Page MenuHomePhabricator

(GSoC 2024) Scribe-Data: Refactor into a multi purpose Wikidata language pack CLI tool
Open, Needs TriagePublic



This is one of two projects for Google Summer of Code 2024 for the Scribe organization that makes keyboard applications for second language learners using Wikidata and other Wikimedia projects as a basis for the data. The goal of Scribe is to provide everything that a user needs to help them with their second language in any app without them needing to leave their keyboard to look up grammar or other needed information. One focuses on Scribe-iOS (T358063), and the other on Scribe-Data (T358064).

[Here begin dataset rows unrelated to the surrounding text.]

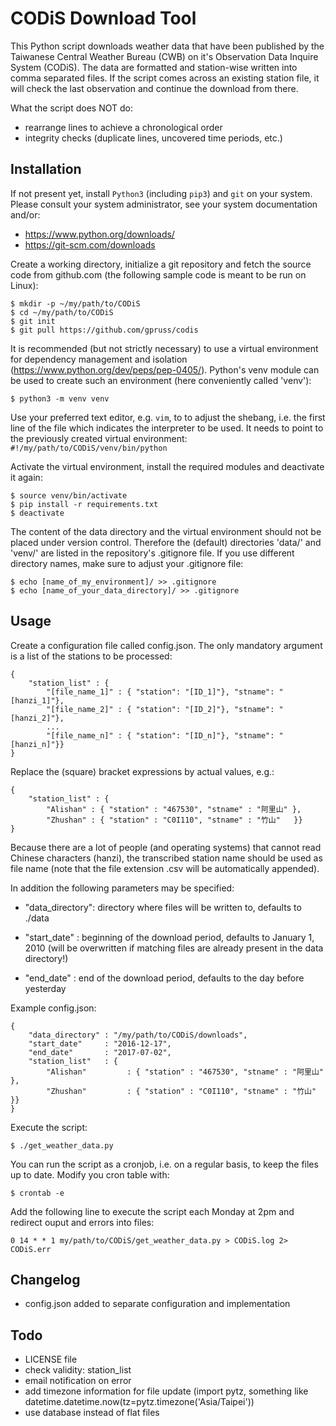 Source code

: # CODiS Download Tool
This Python script downloads weather data that have been published by the
Taiwanese Central Weather Bureau (CWB) on it's Observation Data Inquire System
(CODiS). The data are formatted and station-wise written into comma separated
files. If the script comes across an existing station file, it will check the
last observation and continue the download from there.

What the script does NOT do:

* rearrange lines to achieve a chronological order
* integrity checks (duplicate lines, uncovered time periods, etc.)


## Installation
If not present yet, install `Python3` (including `pip3`) and `git` on your
system. Please consult your system administrator, see your system
documentation and/or:

* https://www.python.org/downloads/
* https://git-scm.com/downloads

Create a working directory, initialize a git repository and fetch the source
code from github.com (the following sample code is meant to be run on Linux):

    $ mkdir -p ~/my/path/to/CODiS
    $ cd ~/my/path/to/CODiS
    $ git init
    $ git pull https://github.com/gpruss/codis

It is recommended (but not strictly necessary) to use a virtual environment for
dependency management and isolation (https://www.python.org/dev/peps/pep-0405/).
Python's venv module can be used to create such an environment (here
conveniently called 'venv'):

    $ python3 -m venv venv

Use your preferred text editor, e.g. `vim`, to to adjust the shebang, i.e. the
first line of the file which indicates the interpreter to be used. It needs to
point to the previously created virtual environment:
`#!/my/path/to/CODiS/venv/bin/python`

Activate the virtual environment, install the required modules and
deactivate it again:

    $ source venv/bin/activate
    $ pip install -r requirements.txt
    $ deactivate

The content of the data directory and the virtual environment should not be
placed under version control. Therefore the (default) directories 'data/' and
'venv/' are listed in the repository's .gitignore file. If you use different
directory names, make sure to adjust your .gitignore file:

    $ echo [name_of_my_environment]/ >> .gitignore
    $ echo [name_of_your_data_directory]/ >> .gitignore


## Usage
Create a configuration file called config.json. The only mandatory argument is
a list of the stations to be processed:

    {
        "station_list" : {
            "[file_name_1]" : { "station": "[ID_1]"}, "stname": "[hanzi_1]"},
            "[file_name_2]" : { "station": "[ID_2]"}, "stname": "[hanzi_2]"},
            ...
            "[file_name_n]" : { "station": "[ID_n]"}, "stname": "[hanzi_n]"}}
    }

Replace the (square) bracket expressions by actual values, e.g.:

    {
        "station_list" : {
            "Alishan" : { "station" : "467530", "stname" : "阿里山" },
            "Zhushan" : { "station" : "C0I110", "stname" : "竹山"   }}
    }

Because there are a lot of people (and operating systems) that cannot read
Chinese characters (hanzi), the transcribed station name should be used as
file name (note that the file extension .csv will be automatically appended).

In addition the following parameters may be specified:

* "data_directory": directory where files will be written to, defaults to ./data

* "start_date"    : beginning of the download period, defaults to January 1,
                    2010 (will be overwritten if matching files are already
                    present in the data directory!)

* "end_date"      : end of the download period, defaults to the day before
                    yesterday


Example config.json:

    {
        "data_directory" : "/my/path/to/CODiS/downloads",
        "start_date"     : "2016-12-17",
        "end_date"       : "2017-07-02",
        "station_list"   : {
            "Alishan"         : { "station" : "467530", "stname" : "阿里山"   },
            "Zhushan"         : { "station" : "C0I110", "stname" : "竹山"     }}
    }

Execute the script:

    $ ./get_weather_data.py

You can run the script as a cronjob, i.e. on a regular basis, to keep the files
up to date. Modify you cron table with:

    $ crontab -e

Add the following line to execute the script each Monday at 2pm and redirect
ouput and errors into files:

    0 14 * * 1 my/path/to/CODiS/get_weather_data.py > CODiS.log 2> CODiS.err

## Changelog
* config.json added to separate configuration and implementation


## Todo
* LICENSE file
* check validity: station_list
* email notification on error
* add timezone information for file update (import pytz, something like
  datetime.datetime.now(tz=pytz.timezone('Asia/Taipei'))
* use database instead of flat files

We are a Wikimedia Project for New Developers and would love to work with you!

Project Goals

  • Scribe-Data is our Wikidata lexemes data process that gets the data for the other applications that the Scribe team makes
  • As of now the process is specific to Scribe applications
  • We want to turn this into a general service that anyone can use to easily get language data from Wikidata
    • For example: all German verbs in various formats, all French nouns...
    • Etc for all languages and word types...
  • The main task is devising how best to achieve this and make changes so that the project can have a more broad usability to the greater Wikimedia/open-source community
  • Once that's done, more Wikidata query and formatting processes will be written to expand the reach of the service to non-Scribe languages
  • There's also the potential to work on deploying the service via Docker as well as developing the test suite for Scribe-Data
  • This new version of the data process will be used to make API calls later on via our in development Scribe-Server, with the student being welcome to work with us on this after GSoC

Project Specifics



All issues related to this project will be tracked on GitHub. Please join our community Matrix spaces to chat with the team and learn more about Scribe! Specifically we have a room for GSoC and another for data processes. During the program your mentors will be happy to communicate with you on GitHub or via Matrix. You'll also be invited to the Scribe bi-weekly developer calls where you'll have time to present your progress and work with the team on any problems. Calls and checkins outside of the syncs can also happen if needed :)

Event Timeline

Hi @AndrewTavis It sounds like a great project and is perfect for GSoC!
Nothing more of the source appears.